Nearly forty years ago, after witnessing the downfall of water quality across the nation, the United States passed a sweeping set of comprehensive environmental laws designed to bring some degree of corporate responsibility to industrial America's polluters. Industries would, for the first time, be held accountable for their waste discharges through a transparent permitting and monitoring system. Today, all industries in the US have to ensure that their polluting wastes are properly disposed of and don't cause undue harm to communities or the environment.

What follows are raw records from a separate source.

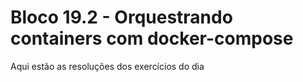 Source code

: # Bloco 19.2 - Orquestrando containers com docker-compose

  Aqui estão as resoluções dos exercícios do dia

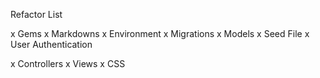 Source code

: Refactor List

  x Gems
  x Markdowns
  x Environment
  x Migrations
  x Models
  x Seed File
  x User Authentication

  x Controllers
  x Views
  x CSS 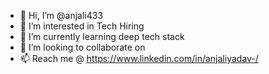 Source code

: - 👋 Hi, I’m @anjali433
- 👀 I’m interested in Tech Hiring
- 🌱 I’m currently learning deep tech stack
- 💞️ I’m looking to collaborate on 
- 📫 Reach me @ https://www.linkedin.com/in/anjaliyadav-/

<!---
anjali433/anjali433 is a ✨ special ✨ repository because its `README.md` (this file) appears on your GitHub profile.
You can click the Preview link to take a look at your changes.
--->
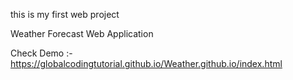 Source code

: this is my first web project

Weather Forecast Web Application

Check Demo :- https://globalcodingtutorial.github.io/Weather.github.io/index.html
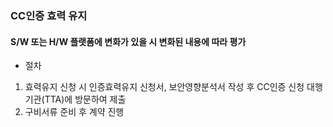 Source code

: ### CC인증 효력 유지
#### S/W 또는 H/W 플랫폼에 변화가 있을 시 변화된 내용에 따라 평가
- 절차
1. 효력유지 신청 시 인증효력유지 신청서, 보안영향분석서 작성 후 CC인증 신청 대행 기관(TTA)에 방문하여 제출
2. 구비서류 준비 후 계약 진행
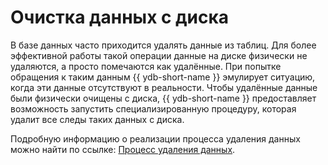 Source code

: # Очистка данных с диска

В базе данных часто приходится удалять данные из таблиц. Для более эффективной работы такой операции данные на диске физически не удаляются, а просто помечаются как удалённые. При попытке обращения к таким данным {{ ydb-short-name }} эмулирует ситуацию, когда эти данные отсутствуют в реальности.
Чтобы удалённые данные были физически очищены с диска, {{ ydb-short-name }} предоставляет возможность запустить специализированную процедуру, которая удалит все следы таких данных с диска.

Подробную информацию о реализации процесса удаления данных можно найти по ссылке: [Процесс удаления данных](../contributor/data-erasure.md).
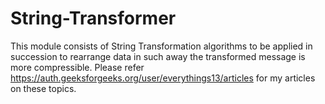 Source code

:# String-Transformer
This module consists of String Transformation algorithms to be applied in succession to rearrange data in such away the transformed message is more compressible. Please refer https://auth.geeksforgeeks.org/user/everythings13/articles for my articles on these topics.
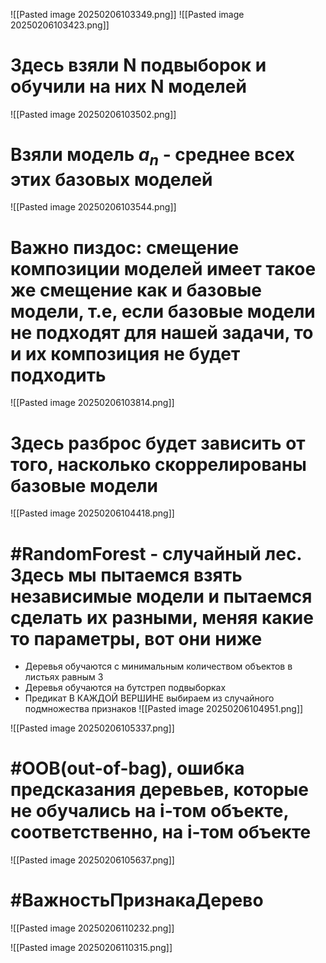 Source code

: ![[Pasted image 20250206103349.png]]
![[Pasted image 20250206103423.png]]
# Здесь взяли N подвыборок и обучили на них N моделей 
![[Pasted image 20250206103502.png]]
# Взяли модель $a_n$ - среднее всех этих базовых моделей

![[Pasted image 20250206103544.png]]

# Важно пиздос: смещение композиции моделей имеет такое же смещение как и базовые модели, т.е, если базовые модели не подходят для нашей задачи, то и их композиция не будет подходить

![[Pasted image 20250206103814.png]]
# Здесь разброс будет зависить от того, насколько скоррелированы базовые модели
![[Pasted image 20250206104418.png]]


# #RandomForest - случайный лес. Здесь мы пытаемся взять независимые модели и пытаемся сделать их разными, меняя какие то параметры, вот они ниже

- Деревья обучаются с минимальным количеством объектов в листьях равным 3
- Деревья обучаются на бутстреп подвыборках
- Предикат В КАЖДОЙ ВЕРШИНЕ выбираем из случайного подмножества признаков
![[Pasted image 20250206104951.png]]


![[Pasted image 20250206105337.png]]

# #OOB(out-of-bag), ошибка предсказания деревьев, которые не обучались на i-том объекте, соответственно, на i-том объекте

![[Pasted image 20250206105637.png]]


# #ВажностьПризнакаДерево

![[Pasted image 20250206110232.png]]

![[Pasted image 20250206110315.png]]




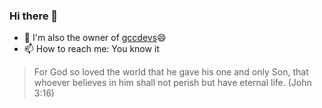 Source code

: ### Hi there 👋

- 💬 I'm also the owner of [gccdevs](https://github.com/gccdevs)😄
- 📫 How to reach me: You know it

> For God so loved the world that he gave his one and only Son, that whoever believes in him shall not perish but have eternal life. (John 3:16)

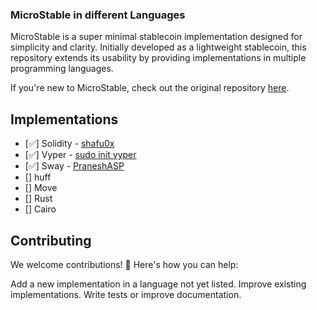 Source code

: ### MicroStable in different Languages

MicroStable is a super minimal stablecoin implementation designed for simplicity and clarity. Initially developed as a lightweight stablecoin, this repository extends its usability by providing implementations in multiple programming languages.

If you're new to MicroStable, check out the original repository [here](https://github.com/shafu0x/MicroStable/tree/main).

## Implementations

- [✅] Solidity - [shafu0x](https://x.com/shafu0x)
- [✅] Vyper - [sudo init vyper](https://x.com/big_tech_sux)
- [✅] Sway - [PraneshASP](https://x.com/0xasp_)
- [] huff
- [] Move
- [] Rust
- [] Cairo

## Contributing

We welcome contributions! 🎉 Here's how you can help:

Add a new implementation in a language not yet listed.
Improve existing implementations.
Write tests or improve documentation. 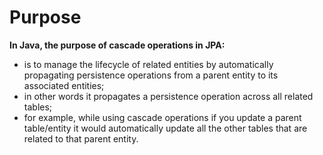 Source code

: # Purpose
**In Java, the purpose of cascade operations in JPA:**
- is to manage the lifecycle of related entities by automatically
propagating persistence operations from a parent entity to its associated entities;
- in other words it propagates a persistence operation across all related tables;
- for example, while using cascade operations if you update a parent table/entity
it would automatically update all the other tables that are related to that parent entity. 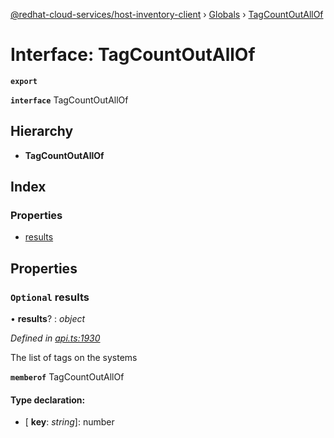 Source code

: [@redhat-cloud-services/host-inventory-client](../README.md) › [Globals](../globals.md) › [TagCountOutAllOf](tagcountoutallof.md)

# Interface: TagCountOutAllOf

**`export`** 

**`interface`** TagCountOutAllOf

## Hierarchy

* **TagCountOutAllOf**

## Index

### Properties

* [results](tagcountoutallof.md#optional-results)

## Properties

### `Optional` results

• **results**? : *object*

*Defined in [api.ts:1930](https://github.com/RedHatInsights/javascript-clients.gi/blob/master/packages/host-inventory/api.ts#L1930)*

The list of tags on the systems

**`memberof`** TagCountOutAllOf

#### Type declaration:

* \[ **key**: *string*\]: number
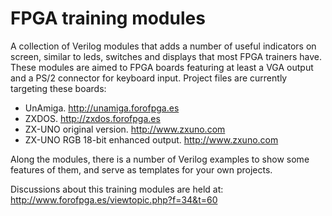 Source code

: # FPGA training modules

A collection of Verilog modules that adds a number of useful indicators on screen, similar to leds, switches and displays that most FPGA trainers have.
These modules are aimed to FPGA boards featuring at least a VGA output and a PS/2 connector for keyboard input. Project files are currently targeting these boards:
- UnAmiga. http://unamiga.forofpga.es
- ZXDOS.   http://zxdos.forofpga.es
- ZX-UNO original version. http://www.zxuno.com
- ZX-UNO RGB 18-bit enhanced output. http://www.zxuno.com

Along the modules, there is a number of Verilog examples to show some features of them, and serve as templates for your own projects.

Discussions about this training modules are held at: http://www.forofpga.es/viewtopic.php?f=34&t=60
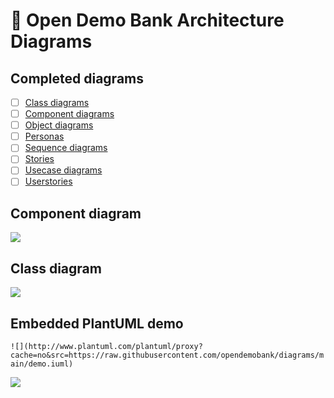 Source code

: # :bank: Open Demo Bank Architecture Diagrams

## Completed diagrams

- [ ] [Class diagrams](class)
- [ ] [Component diagrams](component)
- [ ] [Object diagrams](object)
- [ ] [Personas](personas)
- [ ] [Sequence diagrams](sequence)
- [ ] [Stories](stories)
- [ ] [Usecase diagrams](usecase)
- [ ] [Userstories](userstories)

## Component diagram

![](http://www.plantuml.com/plantuml/proxy?cache=no&src=https://raw.githubusercontent.com/opendemobank/diagrams/main/component/component.iuml)

## Class diagram

![](http://www.plantuml.com/plantuml/proxy?cache=no&src=https://raw.githubusercontent.com/opendemobank/diagrams/main/class/bank.iuml)

## Embedded PlantUML demo

`![](http://www.plantuml.com/plantuml/proxy?cache=no&src=https://raw.githubusercontent.com/opendemobank/diagrams/main/demo.iuml)`

![](http://www.plantuml.com/plantuml/proxy?cache=no&src=https://raw.githubusercontent.com/opendemobank/diagrams/main/demo.iuml)

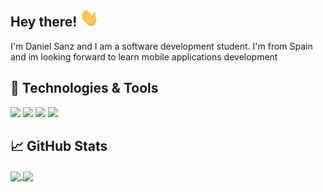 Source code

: ## Hey there! <img src="https://raw.githubusercontent.com/danisz13/danisz13/main/wave.gif" width="30px">

I'm Daniel Sanz and I am a software development student. I'm from Spain and im looking forward to learn mobile applications development

## 🔧 Technologies & Tools

![](https://img.shields.io/badge/OS-MacOS-informational?style=flat&logo=linux&logoColor=white&color=2bbc8a)
![](https://img.shields.io/badge/Code-Xamarin-informational?style=flat&logo=xamarin&logoColor=white&color=2bbc8a)
![](https://img.shields.io/badge/Code-Java-informational?style=flat&logo=java&logoColor=white&color=2bbc8a)
![](https://img.shields.io/badge/Editor-Visual_Studio-informational?style=flat&logo=visual-studio&logoColor=white&color=2bbc8a)
## &#x1f4c8; GitHub Stats

<a href="https://github.com/danisz13/danisz13">
  <img align="center" src="https://github-readme-stats.vercel.app/api/top-langs/?username=danisz13&hide=java,html,tex&title_color=ffffff&text_color=c9cacc&icon_color=2bbc8a&bg_color=1d1f21&langs_count=3" />
</a>
<a href="https://github.com/danisz13/danisz13">
  <img align="center" src="https://github-readme-stats.vercel.app/api?username=danisz13&show_icons=true&line_height=27&count_private=true&title_color=ffffff&text_color=c9cacc&icon_color=2bbc8a&bg_color=1d1f21"/>
</a>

Almost all. Perdue has managed to worm its way out of its responsibilities. It's ingenious, really; Perdue owns and manages a vast meat manufacturing empire, reaping all the benefits and profits of an industrial operation that enjoyed $4.6 billion in sales in 2009. And, at the end of the immensely profitable day, they get to walk away from their monstrous manure mess. How? Through the very clever use of "independent contractors" to do their dirty work for them.

Some years back Perdue was found to be using contract workers to collect chickens for them. These "independent" chicken catchers were forced to work 12-hour shifts in horrendous conditions for days on end, with no paid overtime. It took a federal court ruling in Maryland to force the company to treat its workers as what they truly were: Perdue employees, who deserved all the labor law protections and benefits that are the right of workers in this country.

Perdue's labor transgressions are matched by its environmental misdeeds. They've managed to stick all responsibility for their billions of pounds of waste on someone else: local chicken growers, chickensitters, who have neither the means nor resources to properly dispose of even a fraction of the manure produced by Perdue's birds. Perdue owns the chickens. It owns the feed given and the drugs administered to them. The company decides how the chickens are to be raised. It dictates what conditions and when it's time for slaughter. Every six weeks or so, Perdue shows up to pick up its chickens and drop off a new batch. What they leave behind are mountains of polluting and unusable waste produced by their chickens. It's all orchestrated through unconscionable adhesion contracts that leave their growers burdened, broke and in violation of the law. No other industry in the country has managed to game the system in quite the same way. You almost have to respect Perdue for pulling it off. Almost.

And who could not look, almost with awe, on Perdue's ability to mobilize heads of state, executive branch agencies and entire legislatures to run interference for them when someone finally calls them to task and tries to make them take responsibility for their mountains of manure. We saw it when we filed a suit in federal court against Perdue for pollution pouring from one of its contract farms in Maryland.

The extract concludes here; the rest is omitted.